■ **Work to complete**
Reproduce the whole listing below exactly.

═══ Dataset records

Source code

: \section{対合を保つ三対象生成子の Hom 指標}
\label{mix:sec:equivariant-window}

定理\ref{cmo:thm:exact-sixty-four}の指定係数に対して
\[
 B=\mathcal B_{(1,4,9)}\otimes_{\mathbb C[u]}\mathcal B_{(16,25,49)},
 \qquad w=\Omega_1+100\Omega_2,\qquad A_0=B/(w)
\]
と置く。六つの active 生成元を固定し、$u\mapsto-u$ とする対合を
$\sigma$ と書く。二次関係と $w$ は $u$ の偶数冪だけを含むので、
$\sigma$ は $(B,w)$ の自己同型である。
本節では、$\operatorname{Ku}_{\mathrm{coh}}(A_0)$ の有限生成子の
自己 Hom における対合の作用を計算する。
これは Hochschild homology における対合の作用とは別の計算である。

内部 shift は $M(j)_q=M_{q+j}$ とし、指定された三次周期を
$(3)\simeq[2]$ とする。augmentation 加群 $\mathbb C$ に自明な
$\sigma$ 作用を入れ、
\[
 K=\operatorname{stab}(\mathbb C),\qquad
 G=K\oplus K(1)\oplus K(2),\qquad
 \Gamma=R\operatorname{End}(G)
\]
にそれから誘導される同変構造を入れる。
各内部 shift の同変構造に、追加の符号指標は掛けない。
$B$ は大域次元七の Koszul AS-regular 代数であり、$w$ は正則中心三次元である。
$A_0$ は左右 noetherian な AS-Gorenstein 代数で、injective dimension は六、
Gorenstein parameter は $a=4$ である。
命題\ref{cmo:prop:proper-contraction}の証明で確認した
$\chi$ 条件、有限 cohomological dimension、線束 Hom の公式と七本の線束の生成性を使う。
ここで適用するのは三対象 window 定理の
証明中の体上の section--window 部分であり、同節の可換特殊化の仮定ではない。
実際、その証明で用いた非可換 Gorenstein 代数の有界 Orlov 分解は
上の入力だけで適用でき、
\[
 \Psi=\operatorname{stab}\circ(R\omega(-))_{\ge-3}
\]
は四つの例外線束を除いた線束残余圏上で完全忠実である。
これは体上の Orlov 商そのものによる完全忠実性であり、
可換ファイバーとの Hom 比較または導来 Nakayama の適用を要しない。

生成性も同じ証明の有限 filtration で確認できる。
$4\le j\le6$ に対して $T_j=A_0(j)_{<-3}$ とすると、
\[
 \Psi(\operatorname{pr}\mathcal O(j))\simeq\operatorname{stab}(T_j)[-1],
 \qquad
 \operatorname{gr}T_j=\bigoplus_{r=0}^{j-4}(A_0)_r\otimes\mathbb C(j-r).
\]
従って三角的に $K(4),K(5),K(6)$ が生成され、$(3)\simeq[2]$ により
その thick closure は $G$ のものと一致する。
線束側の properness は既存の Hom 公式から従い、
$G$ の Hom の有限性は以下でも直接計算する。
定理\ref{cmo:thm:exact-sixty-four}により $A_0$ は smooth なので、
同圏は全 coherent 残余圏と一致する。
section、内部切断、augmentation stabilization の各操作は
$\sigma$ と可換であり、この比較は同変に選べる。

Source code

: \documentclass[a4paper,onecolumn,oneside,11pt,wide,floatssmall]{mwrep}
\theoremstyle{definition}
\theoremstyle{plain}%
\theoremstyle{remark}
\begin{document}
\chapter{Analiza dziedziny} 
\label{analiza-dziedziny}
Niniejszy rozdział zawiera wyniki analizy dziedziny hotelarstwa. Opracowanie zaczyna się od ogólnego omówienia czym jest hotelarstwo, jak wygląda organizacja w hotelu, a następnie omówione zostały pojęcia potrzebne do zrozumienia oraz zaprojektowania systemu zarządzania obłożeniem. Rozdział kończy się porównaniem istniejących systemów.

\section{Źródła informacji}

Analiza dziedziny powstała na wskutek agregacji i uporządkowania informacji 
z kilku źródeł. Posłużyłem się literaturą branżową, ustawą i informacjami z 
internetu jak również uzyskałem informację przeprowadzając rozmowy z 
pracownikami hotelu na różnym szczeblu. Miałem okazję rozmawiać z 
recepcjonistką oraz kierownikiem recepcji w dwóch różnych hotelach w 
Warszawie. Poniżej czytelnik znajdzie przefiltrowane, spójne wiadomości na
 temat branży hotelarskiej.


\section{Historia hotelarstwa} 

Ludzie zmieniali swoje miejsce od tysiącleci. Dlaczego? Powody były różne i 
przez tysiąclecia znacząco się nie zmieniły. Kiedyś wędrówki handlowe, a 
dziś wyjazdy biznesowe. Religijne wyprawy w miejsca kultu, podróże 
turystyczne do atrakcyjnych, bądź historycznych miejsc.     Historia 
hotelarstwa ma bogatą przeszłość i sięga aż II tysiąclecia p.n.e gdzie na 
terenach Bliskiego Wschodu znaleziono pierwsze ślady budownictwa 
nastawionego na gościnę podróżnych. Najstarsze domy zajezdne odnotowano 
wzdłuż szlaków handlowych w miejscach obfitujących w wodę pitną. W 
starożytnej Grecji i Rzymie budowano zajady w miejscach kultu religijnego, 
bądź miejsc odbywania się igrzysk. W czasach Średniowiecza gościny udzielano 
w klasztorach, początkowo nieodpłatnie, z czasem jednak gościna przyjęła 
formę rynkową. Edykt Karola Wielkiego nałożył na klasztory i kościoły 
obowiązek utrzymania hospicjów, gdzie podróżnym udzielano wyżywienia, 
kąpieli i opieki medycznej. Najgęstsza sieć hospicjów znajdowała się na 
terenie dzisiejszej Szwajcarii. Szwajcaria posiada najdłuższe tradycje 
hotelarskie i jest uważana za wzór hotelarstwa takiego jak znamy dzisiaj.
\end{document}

══════

■ **Reply**
Source code

: \section{対合を保つ三対象生成子の Hom 指標}
\label{mix:sec:equivariant-window}

定理\ref{cmo:thm:exact-sixty-four}の指定係数に対して
\[
 B=\mathcal B_{(1,4,9)}\otimes_{\mathbb C[u]}\mathcal B_{(16,25,49)},
 \qquad w=\Omega_1+100\Omega_2,\qquad A_0=B/(w)
\]
と置く。六つの active 生成元を固定し、$u\mapsto-u$ とする対合を
$\sigma$ と書く。二次関係と $w$ は $u$ の偶数冪だけを含むので、
$\sigma$ は $(B,w)$ の自己同型である。
本節では、$\operatorname{Ku}_{\mathrm{coh}}(A_0)$ の有限生成子の
自己 Hom における対合の作用を計算する。
これは Hochschild homology における対合の作用とは別の計算である。

内部 shift は $M(j)_q=M_{q+j}$ とし、指定された三次周期を
$(3)\simeq[2]$ とする。augmentation 加群 $\mathbb C$ に自明な
$\sigma$ 作用を入れ、
\[
 K=\operatorname{stab}(\mathbb C),\qquad
 G=K\oplus K(1)\oplus K(2),\qquad
 \Gamma=R\operatorname{End}(G)
\]
にそれから誘導される同変構造を入れる。
各内部 shift の同変構造に、追加の符号指標は掛けない。
$B$ は大域次元七の Koszul AS-regular 代数であり、$w$ は正則中心三次元である。
$A_0$ は左右 noetherian な AS-Gorenstein 代数で、injective dimension は六、
Gorenstein parameter は $a=4$ である。
命題\ref{cmo:prop:proper-contraction}の証明で確認した
$\chi$ 条件、有限 cohomological dimension、線束 Hom の公式と七本の線束の生成性を使う。
ここで適用するのは三対象 window 定理の
証明中の体上の section--window 部分であり、同節の可換特殊化の仮定ではない。
実際、その証明で用いた非可換 Gorenstein 代数の有界 Orlov 分解は
上の入力だけで適用でき、
\[
 \Psi=\operatorname{stab}\circ(R\omega(-))_{\ge-3}
\]
は四つの例外線束を除いた線束残余圏上で完全忠実である。
これは体上の Orlov 商そのものによる完全忠実性であり、
可換ファイバーとの Hom 比較または導来 Nakayama の適用を要しない。

生成性も同じ証明の有限 filtration で確認できる。
$4\le j\le6$ に対して $T_j=A_0(j)_{<-3}$ とすると、
\[
 \Psi(\operatorname{pr}\mathcal O(j))\simeq\operatorname{stab}(T_j)[-1],
 \qquad
 \operatorname{gr}T_j=\bigoplus_{r=0}^{j-4}(A_0)_r\otimes\mathbb C(j-r).
\]
従って三角的に $K(4),K(5),K(6)$ が生成され、$(3)\simeq[2]$ により
その thick closure は $G$ のものと一致する。
線束側の properness は既存の Hom 公式から従い、
$G$ の Hom の有限性は以下でも直接計算する。
定理\ref{cmo:thm:exact-sixty-four}により $A_0$ は smooth なので、
同圏は全 coherent 残余圏と一致する。
section、内部切断、augmentation stabilization の各操作は
$\sigma$ と可換であり、この比較は同変に選べる。

Source code

: \documentclass[a4paper,onecolumn,oneside,11pt,wide,floatssmall]{mwrep}
\theoremstyle{definition}
\theoremstyle{plain}%
\theoremstyle{remark}
\begin{document}
\chapter{Analiza dziedziny} 
\label{analiza-dziedziny}
Niniejszy rozdział zawiera wyniki analizy dziedziny hotelarstwa. Opracowanie zaczyna się od ogólnego omówienia czym jest hotelarstwo, jak wygląda organizacja w hotelu, a następnie omówione zostały pojęcia potrzebne do zrozumienia oraz zaprojektowania systemu zarządzania obłożeniem. Rozdział kończy się porównaniem istniejących systemów.

\section{Źródła informacji}

Analiza dziedziny powstała na wskutek agregacji i uporządkowania informacji 
z kilku źródeł. Posłużyłem się literaturą branżową, ustawą i informacjami z 
internetu jak również uzyskałem informację przeprowadzając rozmowy z 
pracownikami hotelu na różnym szczeblu. Miałem okazję rozmawiać z 
recepcjonistką oraz kierownikiem recepcji w dwóch różnych hotelach w 
Warszawie. Poniżej czytelnik znajdzie przefiltrowane, spójne wiadomości na
 temat branży hotelarskiej.


\section{Historia hotelarstwa} 

Ludzie zmieniali swoje miejsce od tysiącleci. Dlaczego? Powody były różne i 
przez tysiąclecia znacząco się nie zmieniły. Kiedyś wędrówki handlowe, a 
dziś wyjazdy biznesowe. Religijne wyprawy w miejsca kultu, podróże 
turystyczne do atrakcyjnych, bądź historycznych miejsc.     Historia 
hotelarstwa ma bogatą przeszłość i sięga aż II tysiąclecia p.n.e gdzie na 
terenach Bliskiego Wschodu znaleziono pierwsze ślady budownictwa 
nastawionego na gościnę podróżnych. Najstarsze domy zajezdne odnotowano 
wzdłuż szlaków handlowych w miejscach obfitujących w wodę pitną. W 
starożytnej Grecji i Rzymie budowano zajady w miejscach kultu religijnego, 
bądź miejsc odbywania się igrzysk. W czasach Średniowiecza gościny udzielano 
w klasztorach, początkowo nieodpłatnie, z czasem jednak gościna przyjęła 
formę rynkową. Edykt Karola Wielkiego nałożył na klasztory i kościoły 
obowiązek utrzymania hospicjów, gdzie podróżnym udzielano wyżywienia, 
kąpieli i opieki medycznej. Najgęstsza sieć hospicjów znajdowała się na 
terenie dzisiejszej Szwajcarii. Szwajcaria posiada najdłuższe tradycje 
hotelarskie i jest uważana za wzór hotelarstwa takiego jak znamy dzisiaj.
\end{document}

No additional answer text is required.